SPARK: Strategic Policy-Aware Exploration via Dynamic Branching for Long-Horizon Agentic Learning

News

[2026.04] SPARK accepted at ACL 2026 Main! 🎉🎉🎉

💡 Introduction

SPARK (Strategic Policy-Aware exploRation via Key-state dynamic branching) is a reinforcement learning framework specifically engineered for long-horizon agentic tasks.

Traditional exploration often suffers from "blind coverage." SPARK’s key insight is to activate adaptive branching exploration only at critical decision points. This allows for precise resource allocation, prioritizing sampling quality over quantity.

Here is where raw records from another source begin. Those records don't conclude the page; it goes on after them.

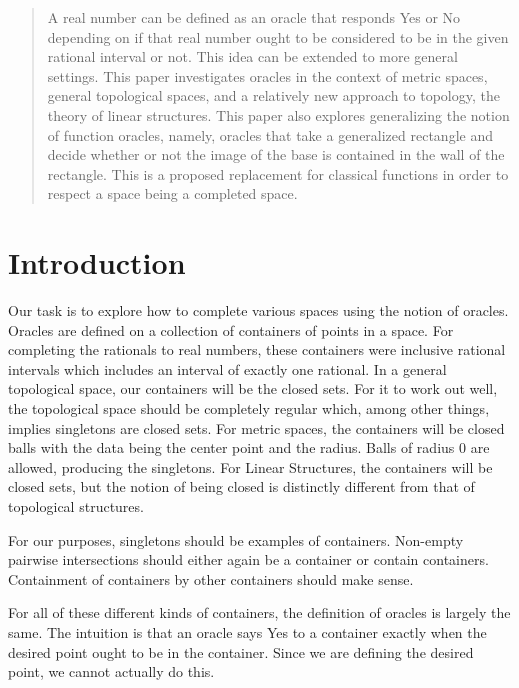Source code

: \maketitle
\begin{abstract}
A real number can be defined as an oracle that responds Yes or No depending on if that real number ought to be considered to be in the given rational interval or not. This idea can be extended to more general settings. This paper investigates oracles in the context of metric spaces, general topological spaces, and a relatively new approach to topology, the theory of linear structures. This paper also explores generalizing the notion of function oracles, namely, oracles that take a generalized rectangle and decide whether or not the image of the base is contained in the wall of the rectangle. This is a proposed replacement for classical functions in order to respect a space being a completed space. 
\end{abstract}

\section{Introduction}

Our task is to explore how to complete various spaces using the notion of oracles. Oracles are defined on a collection of containers of points in a space. For completing the rationals to real numbers, these containers were inclusive rational intervals which includes an interval of exactly one rational. In a general topological space, our containers will be the closed sets. For it to work out well, the topological space should be completely regular which, among other things, implies singletons are closed sets. For metric spaces, the containers will be closed balls with the data being the center point and the radius. Balls of radius 0 are allowed, producing the singletons. For Linear Structures, the containers will be closed sets, but the notion of being closed is distinctly different from that of topological structures. 

For our purposes, singletons should be examples of containers. Non-empty pairwise intersections should either again be a container or contain containers. Containment of containers by other containers should make sense. 

For all of these different kinds of containers, the definition of oracles is largely the same. The intuition is that an oracle says Yes to a container exactly when the desired point ought to be in the container. Since we are defining the desired point, we cannot actually do this. 

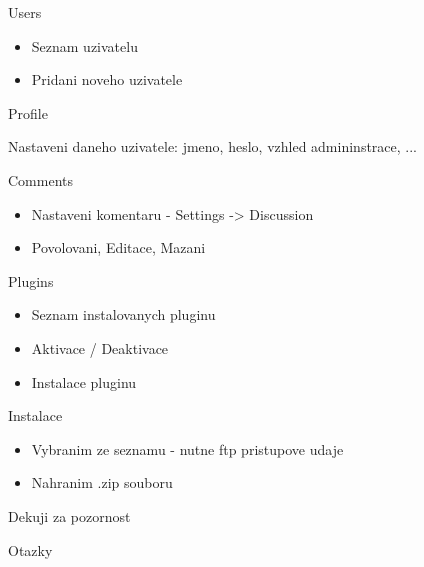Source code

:\documentclass{beamer}
\begin{document}
\begin{frame}
    {Users}

    \begin{itemize}
        \item Seznam uzivatelu
        \item Pridani noveho uzivatele
    \end{itemize}
\end{frame}


\begin{frame}
    {Profile}

    Nastaveni daneho uzivatele: jmeno, heslo, vzhled admininstrace, ...
\end{frame}


\begin{frame}
    {Comments}

    \begin{itemize}
        \item Nastaveni komentaru - Settings -> Discussion
        \item Povolovani, Editace, Mazani
    \end{itemize}
\end{frame}


\begin{frame}
    {Plugins}

    \begin{itemize}
        \item Seznam instalovanych pluginu
        \item Aktivace / Deaktivace
        \item Instalace pluginu
    \end{itemize}
\end{frame}


\begin{frame}
    {Instalace}

    \begin{itemize}
        \item Vybranim ze seznamu - nutne ftp pristupove udaje
        \item Nahranim .zip souboru
    \end{itemize}
\end{frame}


\begin{frame}
    {Dekuji za pozornost}

\end{frame}


\begin{frame}
    {Otazky}
\end{frame}
\end{document}
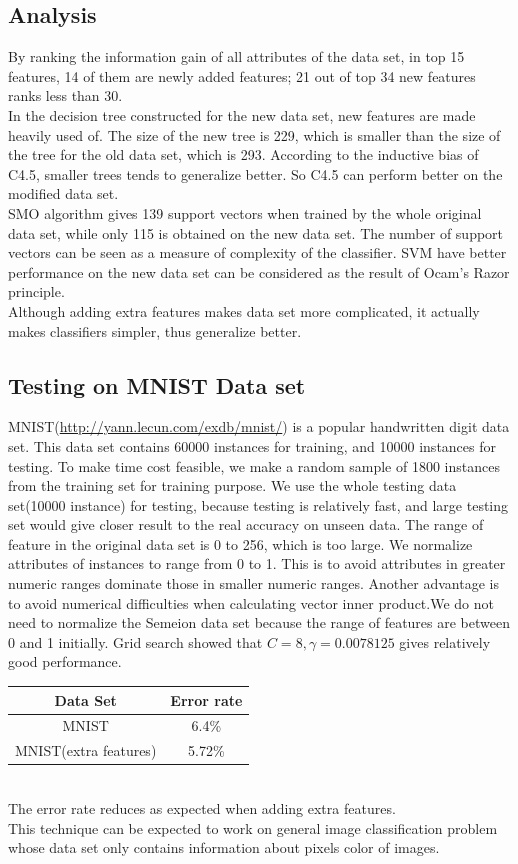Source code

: \documentclass[a4paper,11pt]{article}
\begin{document}
\subsection{Analysis}
By ranking the information gain of all attributes of the data set, in top 15 features, 14 of them are newly added features; 21 out of top 34 new features ranks less than 30. \\
In the decision tree constructed for the new data set, new features are made heavily used of. The size of the new tree is 229, which is smaller than the size of the tree for the old data set, which is 293. According to the inductive bias of C4.5, smaller trees tends to generalize better. So C4.5 can perform better on the modified data set.\\
SMO algorithm gives 139 support vectors when trained by the whole original data set, while only 115 is obtained on the new data set. The number of support vectors can be seen as a measure of complexity of the classifier. SVM have better performance on the new data set can be considered as the result of Ocam's Razor principle.\\
Although adding extra features makes data set more complicated, it actually makes classifiers simpler, thus generalize better.
\subsection{Testing on MNIST Data set}
MNIST(\url{http://yann.lecun.com/exdb/mnist/}) is a popular handwritten digit data set. This data set contains 60000 instances for training, and 10000 instances for testing. To make time cost feasible, we make a random sample of 1800 instances from the training set for training purpose. We use the whole testing data set(10000 instance) for testing, because testing is relatively fast, and large testing set would give closer result to the real accuracy on unseen data. The range of feature in the original data set is 0 to 256, which is too large. We normalize attributes of instances to range from 0 to 1. This is to avoid attributes in greater numeric ranges dominate those in smaller numeric ranges. Another advantage is to avoid numerical difficulties when calculating vector inner product\cite{svm}.We do not need to normalize the Semeion data set because the range of features are between 0 and 1 initially. Grid search showed that $C=8, \gamma=0.0078125$ gives relatively good performance.\\
\vspace{0.5cm}
\begin{tabular}{c c}
Data Set	& Error rate\\
\hline \hline
MNIST	                  & 6.4\%\\
MNIST(extra features)	  & 5.72\%\\
\end{tabular}
\vspace{0.5cm}\\
The error rate reduces as expected when adding extra features. \\
This technique can be expected to work on general image classification problem whose data set only contains information about pixels color of images.
\end{document}
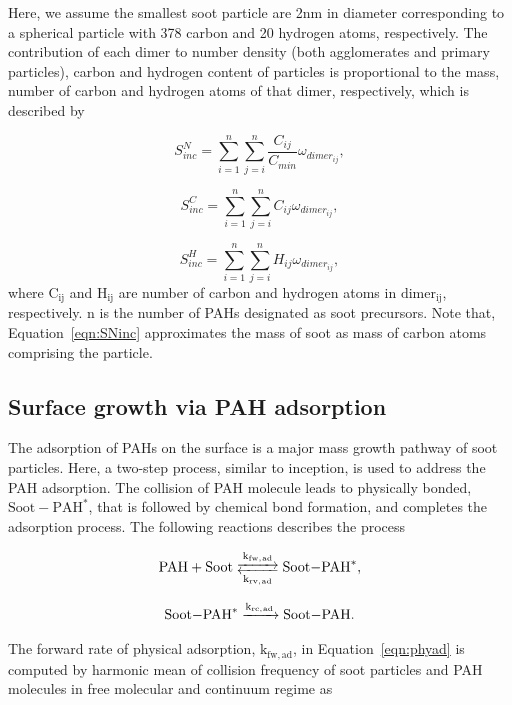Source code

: Here, we assume the smallest soot particle are 2nm in diameter corresponding to a spherical particle with 378 carbon and 20 hydrogen atoms, respectively. The contribution of each dimer to number density (both agglomerates and primary particles), carbon and hydrogen content of particles is proportional to the mass, number of carbon and hydrogen atoms of that dimer, respectively, which is described by

\begin{equation}
	S^N_{inc} = \sum_{i=1}^{n} \sum_{j=i}^{n} \frac{C_{ij}}{C_{min}} \omega_{dimer_{ij}}
	\label{eqn:SNinc},
\end{equation}

\begin{equation}
	S^C_{inc} = \sum_{i=1}^{n} \sum_{j=i}^{n} C_{ij} \omega_{dimer_{ij}}
	\label{eqn:SCinc},
\end{equation}

\begin{equation}
	S^H_{inc} = \sum_{i=1}^{n} \sum_{j=i}^{n} H_{ij} \omega_{dimer_{ij}}
	\label{eqn:SHinc},
\end{equation}
\noindent where $\mathrm{C_{ij}}$ and $\mathrm{H_{ij}}$ are number of carbon and hydrogen atoms in $\mathrm{dimer_{ij}}$, respectively. n is the number of PAHs designated as soot precursors.
Note that, Equation~\eqref{eqn:SNinc} approximates the mass of soot as mass of carbon atoms comprising the particle.

\subsection{Surface growth via PAH adsorption}
The adsorption of PAHs on the surface is a major mass growth pathway of soot particles. Here, a two-step process, similar to inception, is used to address the PAH adsorption. The collision of PAH molecule leads to physically bonded, $\mathrm{Soot-PAH^*}$, that is followed by chemical bond formation, and completes the adsorption process. The following reactions describes the process

\begin{equation}
	\ce{PAH + Soot <-->[k_{fw,ad}][k_{rv,ad}] Soot-PAH^*}
	\label{eqn:phyad},
\end{equation}

\begin{equation}
	\ce{Soot-PAH^* ->[k_{rc,ad}] Soot-PAH}
	\label{eqn:chemad}.
\end{equation}

The forward rate of physical adsorption, $\mathrm{k_{fw,ad}}$, in Equation~\eqref{eqn:phyad} is computed by harmonic mean of collision frequency of soot particles and PAH molecules in free molecular and continuum regime as

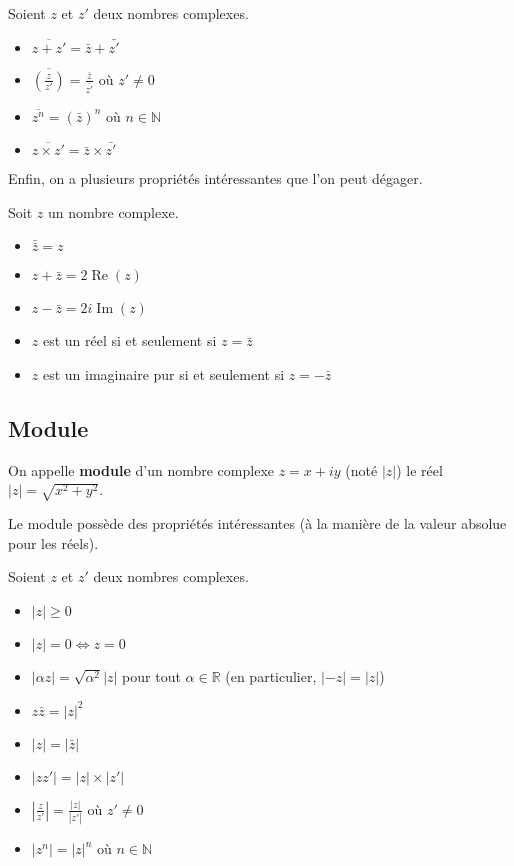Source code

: 	\begin{formula}[Relations]
		Soient $z$ et $z'$ deux nombres complexes.
		\begin{itemize}
			\item $\overline{z + z'} = \bar{z} + \bar{z'}$
			\item $\overline{\left(\frac{z}{z'}\right)} = \frac{\bar{z}}{\bar{z'}}$ où $z' \neq 0$
			\item $\overline{z^n} = (\bar{z})^n$ où $n \in \mathbb{N}$
			\item $\overline{z \times z'} = \bar{z} \times \bar{z'}$
		\end{itemize}
	\end{formula}

	Enfin, on a plusieurs propriétés intéressantes que l'on peut dégager.

	\begin{formula}[Propriétés]
		Soit $z$ un nombre complexe.
		\begin{itemize}
			\item $\bar{\bar{z}} = z$
			\item $z + \bar{z} = 2 \operatorname{Re}(z)$
			\item $z - \bar{z} = 2i \operatorname{Im}(z)$
			\item $z$ est un réel si et seulement si $z = \bar{z}$
			\item $z$ est un imaginaire pur si et seulement si $z = -\bar{z}$
		\end{itemize}
	\end{formula}

	\subsection{Module}
	\label{module}

	\begin{formula}[Définition]
		On appelle \textbf{module} d'un nombre complexe $z = x + iy$ (noté $|z|$) le réel $|z| = \sqrt{x^2 + y^2}$.
	\end{formula}

	Le module possède des propriétés intéressantes (à la manière de la valeur absolue pour les réels).

	\begin{formula}[Formules]
		Soient $z$ et $z'$ deux nombres complexes.
		\begin{itemize}
			\item $|z| \geq 0$
			\item $|z| = 0 \iff z = 0$
			\item $|\alpha z| = \sqrt{\alpha^2} |z|$ pour tout $\alpha \in \mathbb{R}$ (en particulier, $|-z| = |z|$)
			\item $z\bar{z} = |z|^2$
			\item $|z| = |\bar{z}|$
			\item $|zz'| = |z| \times |z'|$
			\item $\left|\frac{z}{z'}\right| = \frac{|z|}{|z'|}$ où $z' \neq 0$
			\item $|z^n| = |z|^n$ où $n \in \mathbb{N}$
		\end{itemize}
	\end{formula}

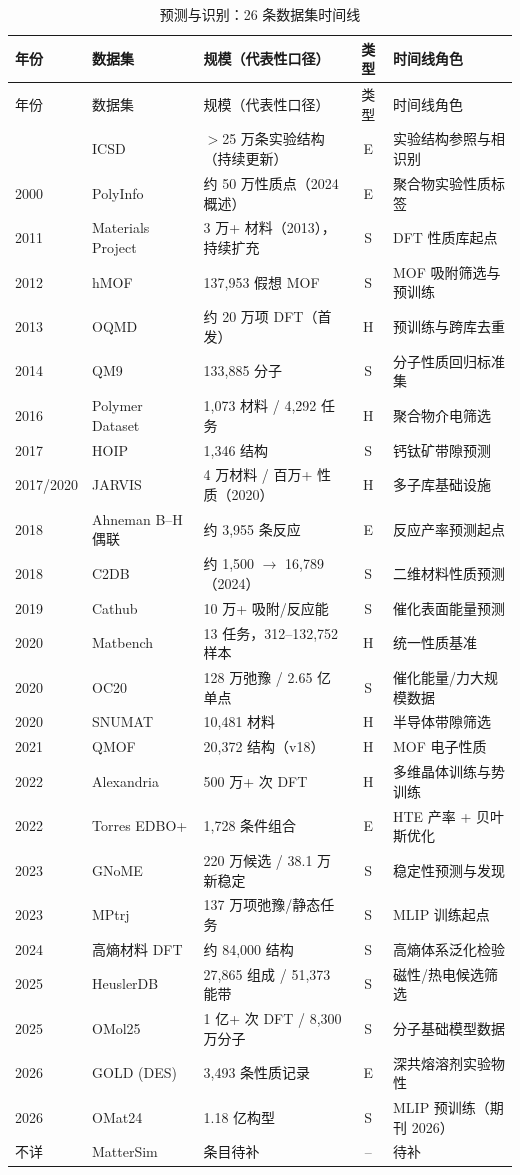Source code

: \documentclass[11pt,a4paper]{ctexart}
\begin{document}
\begin{longtable}{@{}p{1.1cm}p{3.6cm}p{4.3cm}cp{5.4cm}@{}}
\caption{预测与识别：26 条数据集时间线}\\
\toprule
年份 & 数据集 & 规模（代表性口径） & 类型 & 时间线角色 \\
\midrule
\endfirsthead
\toprule
年份 & 数据集 & 规模（代表性口径） & 类型 & 时间线角色 \\
\midrule
\endhead
\bottomrule
\endfoot
1978 & ICSD & $>$25 万条实验结构（持续更新） & E & 实验结构参照与相识别 \\
2000 & PolyInfo & 约 50 万性质点（2024 概述） & E & 聚合物实验性质标签 \\
2011 & Materials Project & 3 万+ 材料（2013），持续扩充 & S & DFT 性质库起点 \\
2012 & hMOF & 137,953 假想 MOF & S & MOF 吸附筛选与预训练 \\
2013 & OQMD & 约 20 万项 DFT（首发） & H & 预训练与跨库去重 \\
2014 & QM9 & 133,885 分子 & S & 分子性质回归标准集 \\
2016 & Polymer Dataset & 1,073 材料 / 4,292 任务 & H & 聚合物介电筛选 \\
2017 & HOIP & 1,346 结构 & S & 钙钛矿带隙预测 \\
2017/2020 & JARVIS & 4 万材料 / 百万+ 性质（2020） & H & 多子库基础设施 \\
2018 & Ahneman B--H 偶联 & 约 3,955 条反应 & E & 反应产率预测起点 \\
2018 & C2DB & 约 1,500 $\to$ 16,789（2024） & S & 二维材料性质预测 \\
2019 & Cathub & 10 万+ 吸附/反应能 & S & 催化表面能量预测 \\
2020 & Matbench & 13 任务，312--132,752 样本 & H & 统一性质基准 \\
2020 & OC20 & 128 万弛豫 / 2.65 亿单点 & S & 催化能量/力大规模数据 \\
2020 & SNUMAT & 10,481 材料 & H & 半导体带隙筛选 \\
2021 & QMOF & 20,372 结构（v18） & H & MOF 电子性质 \\
2022 & Alexandria & 500 万+ 次 DFT & H & 多维晶体训练与势训练 \\
2022 & Torres EDBO+ & 1,728 条件组合 & E & HTE 产率 + 贝叶斯优化 \\
2023 & GNoME & 220 万候选 / 38.1 万新稳定 & S & 稳定性预测与发现 \\
2023 & MPtrj & 137 万项弛豫/静态任务 & S & MLIP 训练起点 \\
2024 & 高熵材料 DFT & 约 84,000 结构 & S & 高熵体系泛化检验 \\
2025 & HeuslerDB & 27,865 组成 / 51,373 能带 & S & 磁性/热电候选筛选 \\
2025 & OMol25 & 1 亿+ 次 DFT / 8,300 万分子 & S & 分子基础模型数据 \\
2026 & GOLD (DES) & 3,493 条性质记录 & E & 深共熔溶剂实验物性 \\
2026 & OMat24 & 1.18 亿构型 & S & MLIP 预训练（期刊 2026） \\
不详 & MatterSim & 条目待补 & -- & 待补 \\
\end{longtable}
\end{document}
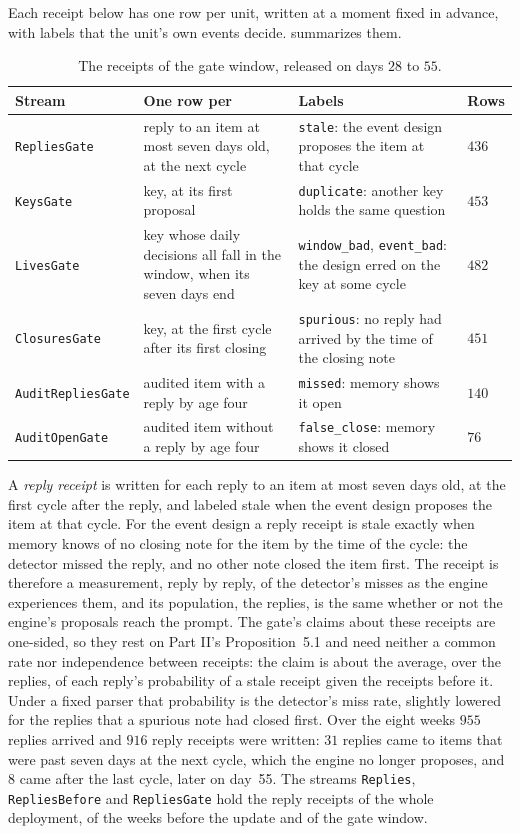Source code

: \documentclass[11pt]{article}
\newcommand{\code}[1]{\texttt{#1}}
\theoremstyle{definition}
\theoremstyle{plain}
\begin{document}
Each receipt below has one row per unit, written at a moment fixed in advance, with labels that the
unit's own events decide.  summarizes them.

\begin{table}[ht]
\centering\small
\begin{tabularx}{\textwidth}{>{\raggedright\arraybackslash}p{3.0cm}>{\raggedright\arraybackslash}p{4.2cm}X>{\raggedleft\arraybackslash}p{0.9cm}}
\toprule
Stream & One row per & Labels & Rows\\
\midrule
\code{RepliesGate} & reply to an item at most seven days old, at the next cycle & \code{stale}:
the event design proposes the item at that cycle & $436$\\
\code{KeysGate} & key, at its first proposal & \code{duplicate}: another key holds the same
question & $453$\\
\code{LivesGate} & key whose daily decisions all fall in the window, when its seven days end &
\code{window\_bad}, \code{event\_bad}: the design erred on the key at some cycle & $482$\\
\code{ClosuresGate} & key, at the first cycle after its first closing & \code{spurious}: no reply
had arrived by the time of the closing note & $451$\\
\code{AuditRepliesGate} & audited item with a reply by age four & \code{missed}: memory shows it
open & $140$\\
\code{AuditOpenGate} & audited item without a reply by age four & \code{false\_close}: memory
shows it closed & $76$\\
\bottomrule
\end{tabularx}
\caption{The receipts of the gate window, released on days $28$ to $55$.}\label{tab:units}
\end{table}

A \emph{reply receipt} is written for each reply to an item at most seven days old, at the first
cycle after the reply, and labeled stale when the event design proposes the item at that cycle. For
the event design a reply receipt is stale exactly when memory knows of no closing note for the item
by the time of the cycle: the detector missed the reply, and no other note closed the item first.
The receipt is therefore a measurement, reply by reply, of the detector's misses as the engine
experiences them, and its population, the replies, is the same whether or not the engine's
proposals reach the prompt. The gate's claims about these receipts are one-sided, so they rest on
Part II's Proposition~5.1 and need neither a common rate nor independence between receipts: the
claim is about the average, over the replies, of each reply's probability of a stale receipt given
the receipts before it. Under a fixed parser that probability is the detector's miss rate, slightly
lowered for the replies that a spurious note had closed first. Over the
eight weeks $955$ replies arrived and $916$ reply receipts were written: $31$ replies came to items
that were past seven days at the next cycle, which the engine no longer proposes, and $8$ came after
the last cycle, later on day~55. The streams \code{Replies}, \code{RepliesBefore} and
\code{RepliesGate} hold the reply receipts of the whole deployment, of the weeks before the update
and of the gate window.
\end{document}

Figure 1: Paradigm comparison: uniform vs. strategic exploration.

🌟 Core Steps

Root Initialization: Generates diverse starting trajectories to broaden the search space.
Autonomous Branching: Selectively expands trajectories at high-uncertainty states using intrinsic <explore> signals.
Budget Enforcement: Strategically constrains tree growth to stay within computational limits.

Figure 2: Overview of SPARK framework.

📊 Main Results

Experiments on challenging tasks (ALFWorld, ScienceWorld, WebShop) demonstrate that SPARK achieves superior performance over baselines.

Figure 3: Multi-benchmark performance comparison on 1.5B backbone.

⚙️ Installation

We recommend maintaining a separate conda environment for each environment.

1. ALFWorld

Install with pip:

# conda environment
conda create -n spark-alfworld python==3.10 -y
conda activate spark-alfworld
# training infra
pip3 install torch==2.6.0 --index-url https://download.pytorch.org/whl/cu124
pip3 install flash-attn==2.7.4.post1 --no-build-isolation
pip3 install -e .
pip3 install vllm==0.8.5
# env package
pip3 install gymnasium==0.29.1
pip3 install stable-baselines3==2.6.0
pip3 install alfworld

Download PDDL & Game files and pre-trained MaskRCNN detector (will be stored in ~/.cache/alfworld/ by default).:

# Download to ~/.cache/alfworld/ by default
alfworld-download -f

Note: You must correctly specify env.alfworld.data_path in verl/trainer/config/ppo_trainer.yaml; otherwise, the environment will fail to load the data.

Play a Textworld game:

alfworld-play-tw

2. ScienceWorld

# conda environment
conda create -n spark-sciworld python==3.10 -y
conda activate spark-sciworld
# training infra
pip3 install torch==2.6.0 --index-url https://download.pytorch.org/whl/cu124
pip3 install flash-attn==2.7.4.post1 --no-build-isolation
pip3 install -e .
pip3 install vllm==0.8.5
# env package
pip3 install scienceworld

3. WebShop

Create a new spark-webshop environment

# conda environment
conda create -n spark-webshop python==3.10 -y
conda activate spark-webshop

Install WebShop

# env package
cd ./agent_system/environments/env_package/webshop/webshop
./setup.sh -d all

⚠️ Note: If you encounter issues with gdown, you may need to visit https://drive.google.com/, get your Google Drive cookie, and paste it into .cache/gdown/cookies.txt. Or you may need to manually download the files.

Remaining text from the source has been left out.